We shall refer to an unreactive direct precursor group with a different functionality level than the target as a latent functional group (see below for some examples).² Thus, (1) an alkene (f = 0), as in 22 above, or a vicinal diol (f = 1) can serve as a latent equivalent of an aldehyde or ketone (f = 2). Although the alcohol is electrophilic at the incipient carbonyl carbon, its electrophilicity is considerably less than that of an aldehyde or ketone. (2) An arene (f = 0) is a latent carboxyl group (f = 3). (3) An enol ether (f = 1) provides a latent ester (f = 3) since oxidative cleavage of the latent precursor can be achieved to provide the desired functional group. (4) A ketone (f = 2) is a latent ester (f = 3) since Baeyer-Villiger oxidation of the former will deliver the latter; and (5) a terminal alkyne (f = 0) is a latent acetylide anion (f = -1) or terminal vinyl carbanion (f = -1) equivalent since alkynyl hydrogen is readily abstracted by strong bases and the alkyne products from coupling of acetylides with electrophiles can be selectively reduced to the corresponding alkene. Note that generation of a functional group from its latent equivalent, by definition, involves oxidation [O] or reduction [R], i.e., increase or decrease of functionality level. Also note that generation of a carbanion by proton abstraction from carbon or hydride addition to an α,β- unsaturated carbonyl compound corresponds to a reduction. In other words, proton abstraction from a “carbon acid”, i.e., an acidic C-H bond, corresponds to reduction in functionality level of the carbon from which a proton is abstracted and oxidation of the hydrogen that is abstracted as a proton. Also note that addition of a proton to a C=C bond results in reduction of the proton and and oxidation of the carbon that becomes a carbocation, and addition of \(\ce{Cl2}\) to a C=C bond corresponds to oxidation of both carbons with concomitant oxidation of both chlorines, a process that is called “dioxidative addition”.

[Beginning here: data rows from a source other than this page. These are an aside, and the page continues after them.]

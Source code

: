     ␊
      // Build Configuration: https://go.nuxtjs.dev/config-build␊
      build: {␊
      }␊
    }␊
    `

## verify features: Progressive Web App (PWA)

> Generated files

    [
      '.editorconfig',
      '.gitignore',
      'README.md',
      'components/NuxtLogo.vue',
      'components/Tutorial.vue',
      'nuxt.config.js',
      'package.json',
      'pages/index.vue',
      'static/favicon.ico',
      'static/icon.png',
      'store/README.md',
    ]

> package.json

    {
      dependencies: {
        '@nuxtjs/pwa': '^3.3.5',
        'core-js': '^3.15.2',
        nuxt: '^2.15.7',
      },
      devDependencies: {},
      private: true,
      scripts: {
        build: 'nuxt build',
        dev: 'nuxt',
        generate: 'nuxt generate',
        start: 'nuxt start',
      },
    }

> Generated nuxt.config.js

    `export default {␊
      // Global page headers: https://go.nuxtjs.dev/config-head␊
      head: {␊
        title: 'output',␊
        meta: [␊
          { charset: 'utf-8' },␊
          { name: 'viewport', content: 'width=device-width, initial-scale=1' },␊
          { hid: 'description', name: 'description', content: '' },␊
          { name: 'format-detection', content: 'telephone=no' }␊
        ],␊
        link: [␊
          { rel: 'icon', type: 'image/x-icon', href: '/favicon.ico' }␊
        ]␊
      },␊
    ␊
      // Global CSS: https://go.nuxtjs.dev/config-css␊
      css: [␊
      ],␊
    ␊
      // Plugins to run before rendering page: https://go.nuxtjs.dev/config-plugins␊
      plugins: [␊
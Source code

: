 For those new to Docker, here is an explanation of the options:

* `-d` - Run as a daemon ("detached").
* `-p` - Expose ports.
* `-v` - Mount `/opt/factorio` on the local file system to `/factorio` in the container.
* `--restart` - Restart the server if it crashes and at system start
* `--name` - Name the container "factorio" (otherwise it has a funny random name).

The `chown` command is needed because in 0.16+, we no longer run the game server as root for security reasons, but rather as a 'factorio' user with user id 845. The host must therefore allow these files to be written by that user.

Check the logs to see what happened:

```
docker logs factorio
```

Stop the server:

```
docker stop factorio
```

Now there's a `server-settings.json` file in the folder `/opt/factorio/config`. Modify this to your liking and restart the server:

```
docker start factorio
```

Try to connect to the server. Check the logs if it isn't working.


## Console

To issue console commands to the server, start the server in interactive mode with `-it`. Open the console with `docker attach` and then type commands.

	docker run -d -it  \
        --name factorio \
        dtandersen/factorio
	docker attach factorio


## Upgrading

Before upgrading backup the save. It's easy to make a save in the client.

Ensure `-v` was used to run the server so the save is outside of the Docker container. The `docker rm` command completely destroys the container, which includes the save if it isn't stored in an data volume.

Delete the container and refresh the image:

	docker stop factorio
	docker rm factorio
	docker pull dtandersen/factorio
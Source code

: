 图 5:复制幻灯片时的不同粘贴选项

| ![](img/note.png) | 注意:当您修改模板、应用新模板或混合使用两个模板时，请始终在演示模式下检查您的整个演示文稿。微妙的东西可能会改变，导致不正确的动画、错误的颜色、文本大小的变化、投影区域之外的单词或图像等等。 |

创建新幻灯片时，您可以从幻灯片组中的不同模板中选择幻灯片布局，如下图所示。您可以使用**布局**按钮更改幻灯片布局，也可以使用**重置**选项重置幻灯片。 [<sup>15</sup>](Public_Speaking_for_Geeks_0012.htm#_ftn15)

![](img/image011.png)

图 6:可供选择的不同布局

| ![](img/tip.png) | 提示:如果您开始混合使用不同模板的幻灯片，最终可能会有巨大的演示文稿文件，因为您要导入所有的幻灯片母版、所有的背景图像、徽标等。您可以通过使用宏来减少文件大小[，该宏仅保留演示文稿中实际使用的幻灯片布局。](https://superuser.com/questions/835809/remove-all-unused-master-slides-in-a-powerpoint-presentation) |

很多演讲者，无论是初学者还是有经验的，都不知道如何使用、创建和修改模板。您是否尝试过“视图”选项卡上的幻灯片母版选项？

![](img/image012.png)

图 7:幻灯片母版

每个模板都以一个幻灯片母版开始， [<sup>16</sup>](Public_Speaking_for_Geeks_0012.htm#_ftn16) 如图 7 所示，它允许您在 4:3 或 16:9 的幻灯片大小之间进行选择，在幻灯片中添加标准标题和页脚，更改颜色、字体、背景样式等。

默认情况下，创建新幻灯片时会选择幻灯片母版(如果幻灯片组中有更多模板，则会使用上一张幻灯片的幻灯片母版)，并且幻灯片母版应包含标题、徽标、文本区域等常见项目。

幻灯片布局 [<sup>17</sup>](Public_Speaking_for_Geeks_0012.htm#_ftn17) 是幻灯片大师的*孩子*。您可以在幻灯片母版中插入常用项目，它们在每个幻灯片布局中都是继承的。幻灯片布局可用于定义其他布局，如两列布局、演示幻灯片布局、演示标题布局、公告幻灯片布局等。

A closely related concept is the masked functional group, which is an unreactive precursor group with the same functionality level as the target. For example, a ketal is a masked ketone (f = 2). Another example is provided by esters (f = 3) that serve as masked carboxyl groups (f = 3). Esterification blocks the proclivity of the acid toward decarboxylation when β to a carbonyl or toward deprotonation by bases. As we shall see in the Kojima-Saki synthesis of prostaglandins (see below), different masking groups for the same functional group, such as a benzyl and a methyl ester for two carboxylic acid groups in a molecule, may allow selective removal (unmasking) to convert one ester to an acid while the other remains masked.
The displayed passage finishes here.